**TASK DIRECTIONS**
Once the line with "A comprehensive, intelligent" is found in the entries below, repeat it and each following line exactly, up to and including the line with "- 🌦️ **Live Weather". Add no other lines.

▽

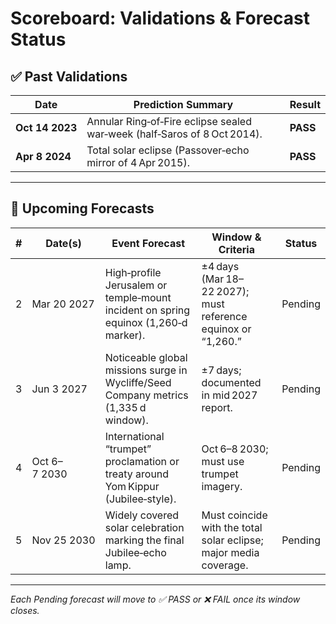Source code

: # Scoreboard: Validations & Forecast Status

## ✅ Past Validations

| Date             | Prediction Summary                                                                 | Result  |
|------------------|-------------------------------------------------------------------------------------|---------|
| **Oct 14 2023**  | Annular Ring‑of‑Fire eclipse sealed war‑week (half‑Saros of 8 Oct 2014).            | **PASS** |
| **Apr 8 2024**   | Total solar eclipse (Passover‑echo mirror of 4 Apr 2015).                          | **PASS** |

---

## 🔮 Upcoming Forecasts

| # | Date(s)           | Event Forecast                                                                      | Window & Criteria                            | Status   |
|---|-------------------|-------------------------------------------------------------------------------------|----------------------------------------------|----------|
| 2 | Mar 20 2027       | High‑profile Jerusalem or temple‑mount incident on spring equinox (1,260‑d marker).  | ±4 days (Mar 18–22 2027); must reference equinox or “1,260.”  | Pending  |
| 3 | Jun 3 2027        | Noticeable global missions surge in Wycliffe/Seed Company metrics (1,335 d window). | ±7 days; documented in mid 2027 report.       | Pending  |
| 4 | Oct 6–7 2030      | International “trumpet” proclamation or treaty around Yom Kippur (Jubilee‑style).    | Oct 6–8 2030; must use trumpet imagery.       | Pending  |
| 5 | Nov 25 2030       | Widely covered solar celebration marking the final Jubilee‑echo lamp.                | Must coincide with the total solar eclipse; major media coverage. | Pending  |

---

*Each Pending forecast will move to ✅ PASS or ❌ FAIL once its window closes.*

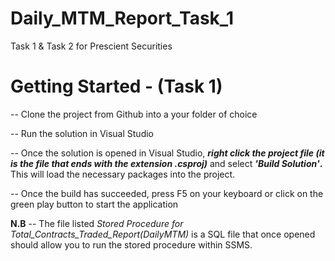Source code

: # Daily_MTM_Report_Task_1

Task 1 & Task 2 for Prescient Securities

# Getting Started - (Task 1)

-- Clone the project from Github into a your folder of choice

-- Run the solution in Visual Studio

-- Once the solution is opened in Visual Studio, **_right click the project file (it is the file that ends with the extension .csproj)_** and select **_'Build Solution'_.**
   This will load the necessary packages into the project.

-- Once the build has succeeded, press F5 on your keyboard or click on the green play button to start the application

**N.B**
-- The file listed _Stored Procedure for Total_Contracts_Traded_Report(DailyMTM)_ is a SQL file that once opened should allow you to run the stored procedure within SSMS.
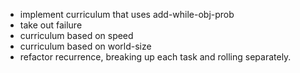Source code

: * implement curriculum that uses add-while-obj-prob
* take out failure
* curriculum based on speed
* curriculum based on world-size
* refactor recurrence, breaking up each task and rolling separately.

△
▽

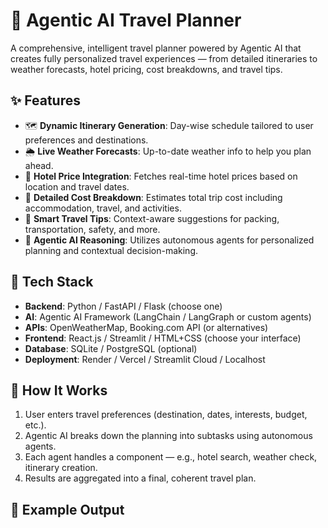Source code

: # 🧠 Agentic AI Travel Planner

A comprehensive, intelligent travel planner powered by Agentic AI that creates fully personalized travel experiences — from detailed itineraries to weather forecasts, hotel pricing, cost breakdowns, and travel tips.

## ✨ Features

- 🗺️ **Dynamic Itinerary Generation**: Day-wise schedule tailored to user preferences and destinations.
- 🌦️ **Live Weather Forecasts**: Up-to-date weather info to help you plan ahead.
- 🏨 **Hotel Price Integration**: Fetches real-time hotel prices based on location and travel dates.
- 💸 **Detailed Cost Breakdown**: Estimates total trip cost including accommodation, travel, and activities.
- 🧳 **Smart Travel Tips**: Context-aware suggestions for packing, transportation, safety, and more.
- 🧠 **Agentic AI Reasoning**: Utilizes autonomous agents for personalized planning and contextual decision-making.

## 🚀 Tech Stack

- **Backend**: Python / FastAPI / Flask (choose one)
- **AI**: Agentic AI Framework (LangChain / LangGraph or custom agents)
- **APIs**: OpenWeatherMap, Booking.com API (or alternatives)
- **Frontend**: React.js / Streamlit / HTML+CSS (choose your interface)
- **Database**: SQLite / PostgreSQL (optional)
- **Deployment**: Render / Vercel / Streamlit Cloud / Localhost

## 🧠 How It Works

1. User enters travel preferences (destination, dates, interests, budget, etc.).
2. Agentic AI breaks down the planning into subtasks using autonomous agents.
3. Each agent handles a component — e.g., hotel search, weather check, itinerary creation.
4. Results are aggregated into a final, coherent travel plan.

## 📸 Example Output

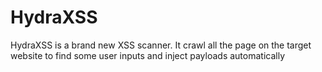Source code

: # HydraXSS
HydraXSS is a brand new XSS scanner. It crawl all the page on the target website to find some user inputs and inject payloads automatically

△
▽

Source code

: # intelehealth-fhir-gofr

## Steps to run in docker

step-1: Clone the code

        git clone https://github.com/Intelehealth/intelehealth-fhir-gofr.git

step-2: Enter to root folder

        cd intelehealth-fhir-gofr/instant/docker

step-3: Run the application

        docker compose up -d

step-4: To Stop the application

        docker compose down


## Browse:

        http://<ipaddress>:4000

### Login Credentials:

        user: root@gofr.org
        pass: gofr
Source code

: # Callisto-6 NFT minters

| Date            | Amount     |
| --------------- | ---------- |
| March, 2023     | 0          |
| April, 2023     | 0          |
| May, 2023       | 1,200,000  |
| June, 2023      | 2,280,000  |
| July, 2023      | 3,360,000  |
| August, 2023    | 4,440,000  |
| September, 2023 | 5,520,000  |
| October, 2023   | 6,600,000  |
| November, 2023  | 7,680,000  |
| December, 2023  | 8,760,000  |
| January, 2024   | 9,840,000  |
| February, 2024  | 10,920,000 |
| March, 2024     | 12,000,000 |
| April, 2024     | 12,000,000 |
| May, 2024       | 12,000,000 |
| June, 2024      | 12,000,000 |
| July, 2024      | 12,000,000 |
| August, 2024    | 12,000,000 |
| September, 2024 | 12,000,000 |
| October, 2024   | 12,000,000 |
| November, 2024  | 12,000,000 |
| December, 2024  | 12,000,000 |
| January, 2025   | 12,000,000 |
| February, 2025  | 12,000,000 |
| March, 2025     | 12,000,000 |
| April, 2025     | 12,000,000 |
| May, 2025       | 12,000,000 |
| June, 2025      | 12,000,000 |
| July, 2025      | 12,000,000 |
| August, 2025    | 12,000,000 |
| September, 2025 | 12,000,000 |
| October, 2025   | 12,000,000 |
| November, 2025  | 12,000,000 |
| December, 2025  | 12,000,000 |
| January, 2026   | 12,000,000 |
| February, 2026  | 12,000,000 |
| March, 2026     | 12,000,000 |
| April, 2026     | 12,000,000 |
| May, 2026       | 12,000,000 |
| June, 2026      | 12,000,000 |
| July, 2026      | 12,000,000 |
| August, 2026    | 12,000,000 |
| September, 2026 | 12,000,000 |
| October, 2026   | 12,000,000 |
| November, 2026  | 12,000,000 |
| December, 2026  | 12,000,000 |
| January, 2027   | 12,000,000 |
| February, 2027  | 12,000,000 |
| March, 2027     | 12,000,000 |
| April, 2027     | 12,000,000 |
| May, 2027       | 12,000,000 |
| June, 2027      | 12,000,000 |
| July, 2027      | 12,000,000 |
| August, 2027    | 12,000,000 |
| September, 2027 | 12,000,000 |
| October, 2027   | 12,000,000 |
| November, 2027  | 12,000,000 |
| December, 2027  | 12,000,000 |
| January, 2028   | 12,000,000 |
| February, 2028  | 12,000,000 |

△

**WRITTEN ANSWER**
A comprehensive, intelligent travel planner powered by Agentic AI that creates fully personalized travel experiences — from detailed itineraries to weather forecasts, hotel pricing, cost breakdowns, and travel tips.

## ✨ Features

- 🗺️ **Dynamic Itinerary Generation**: Day-wise schedule tailored to user preferences and destinations.
- 🌦️ **Live Weather Forecasts**: Up-to-date weather info to help you plan ahead.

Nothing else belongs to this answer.